> _WORK REQUIRED_
Quote exactly the lines from the start of the entries to the one with "### 6.1.1 Story Id", both ends included.

──────────

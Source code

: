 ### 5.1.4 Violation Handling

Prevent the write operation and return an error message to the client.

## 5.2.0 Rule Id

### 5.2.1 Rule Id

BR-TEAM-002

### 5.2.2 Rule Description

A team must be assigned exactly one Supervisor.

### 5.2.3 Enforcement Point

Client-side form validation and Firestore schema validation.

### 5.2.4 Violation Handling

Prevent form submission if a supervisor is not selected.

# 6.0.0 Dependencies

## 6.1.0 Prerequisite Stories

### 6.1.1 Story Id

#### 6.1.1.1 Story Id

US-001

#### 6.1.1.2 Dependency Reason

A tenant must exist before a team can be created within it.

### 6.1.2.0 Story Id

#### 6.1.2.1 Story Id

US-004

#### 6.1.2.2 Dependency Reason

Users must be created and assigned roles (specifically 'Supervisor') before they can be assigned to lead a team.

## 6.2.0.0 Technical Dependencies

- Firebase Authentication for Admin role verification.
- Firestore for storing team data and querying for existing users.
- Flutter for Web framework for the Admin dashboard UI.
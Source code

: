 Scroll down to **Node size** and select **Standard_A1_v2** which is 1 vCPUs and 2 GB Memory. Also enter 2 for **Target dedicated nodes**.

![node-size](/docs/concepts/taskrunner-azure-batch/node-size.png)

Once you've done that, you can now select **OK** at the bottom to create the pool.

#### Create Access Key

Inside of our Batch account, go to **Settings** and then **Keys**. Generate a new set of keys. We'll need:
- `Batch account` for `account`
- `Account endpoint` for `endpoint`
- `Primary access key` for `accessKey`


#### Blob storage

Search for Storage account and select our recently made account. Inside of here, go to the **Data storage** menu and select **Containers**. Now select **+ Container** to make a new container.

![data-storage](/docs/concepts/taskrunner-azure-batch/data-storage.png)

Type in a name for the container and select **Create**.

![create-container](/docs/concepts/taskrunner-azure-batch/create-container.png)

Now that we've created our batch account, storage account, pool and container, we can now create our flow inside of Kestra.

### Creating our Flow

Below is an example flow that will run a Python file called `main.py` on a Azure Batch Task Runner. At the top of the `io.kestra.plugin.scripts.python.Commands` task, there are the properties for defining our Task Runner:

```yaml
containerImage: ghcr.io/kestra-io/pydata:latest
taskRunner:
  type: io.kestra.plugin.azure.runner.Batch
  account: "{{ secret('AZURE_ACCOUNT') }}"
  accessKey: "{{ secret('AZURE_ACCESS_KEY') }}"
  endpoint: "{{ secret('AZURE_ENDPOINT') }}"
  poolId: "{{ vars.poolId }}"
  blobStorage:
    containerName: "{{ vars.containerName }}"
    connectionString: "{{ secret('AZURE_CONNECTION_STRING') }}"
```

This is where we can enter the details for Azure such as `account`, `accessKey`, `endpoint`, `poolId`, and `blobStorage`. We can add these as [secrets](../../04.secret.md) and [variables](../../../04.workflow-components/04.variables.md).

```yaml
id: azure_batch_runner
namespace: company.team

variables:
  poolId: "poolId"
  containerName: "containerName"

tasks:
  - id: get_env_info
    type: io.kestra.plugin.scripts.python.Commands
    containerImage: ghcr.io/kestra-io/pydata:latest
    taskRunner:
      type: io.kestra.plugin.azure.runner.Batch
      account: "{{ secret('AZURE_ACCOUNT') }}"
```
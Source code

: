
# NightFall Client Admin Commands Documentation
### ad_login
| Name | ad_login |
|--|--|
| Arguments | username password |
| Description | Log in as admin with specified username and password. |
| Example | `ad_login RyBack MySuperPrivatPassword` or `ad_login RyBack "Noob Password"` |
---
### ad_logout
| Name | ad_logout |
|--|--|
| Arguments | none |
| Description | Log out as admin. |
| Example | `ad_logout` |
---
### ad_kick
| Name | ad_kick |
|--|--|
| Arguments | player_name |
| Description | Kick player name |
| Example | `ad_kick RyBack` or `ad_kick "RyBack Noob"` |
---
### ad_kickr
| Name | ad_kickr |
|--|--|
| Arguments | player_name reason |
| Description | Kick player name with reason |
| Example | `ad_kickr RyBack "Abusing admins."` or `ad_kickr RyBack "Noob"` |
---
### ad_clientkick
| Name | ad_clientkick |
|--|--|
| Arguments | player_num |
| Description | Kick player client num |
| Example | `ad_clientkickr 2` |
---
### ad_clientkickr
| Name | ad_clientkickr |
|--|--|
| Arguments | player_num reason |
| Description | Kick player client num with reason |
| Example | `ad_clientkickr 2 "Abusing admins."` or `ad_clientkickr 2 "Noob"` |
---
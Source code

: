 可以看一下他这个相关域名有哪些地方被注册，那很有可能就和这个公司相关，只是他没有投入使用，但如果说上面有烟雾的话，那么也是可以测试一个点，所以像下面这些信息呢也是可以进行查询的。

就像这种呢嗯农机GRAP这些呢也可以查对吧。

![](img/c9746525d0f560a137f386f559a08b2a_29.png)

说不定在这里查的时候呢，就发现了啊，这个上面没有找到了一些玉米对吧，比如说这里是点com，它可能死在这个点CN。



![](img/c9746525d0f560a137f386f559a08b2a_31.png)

──────────

> _SOLUTION TO THE EXERCISE_
Source code

: ### 5.1.4 Violation Handling

Prevent the write operation and return an error message to the client.

## 5.2.0 Rule Id

### 5.2.1 Rule Id

BR-TEAM-002

### 5.2.2 Rule Description

A team must be assigned exactly one Supervisor.

### 5.2.3 Enforcement Point

Client-side form validation and Firestore schema validation.

### 5.2.4 Violation Handling

Prevent form submission if a supervisor is not selected.

# 6.0.0 Dependencies

## 6.1.0 Prerequisite Stories

### 6.1.1 Story Id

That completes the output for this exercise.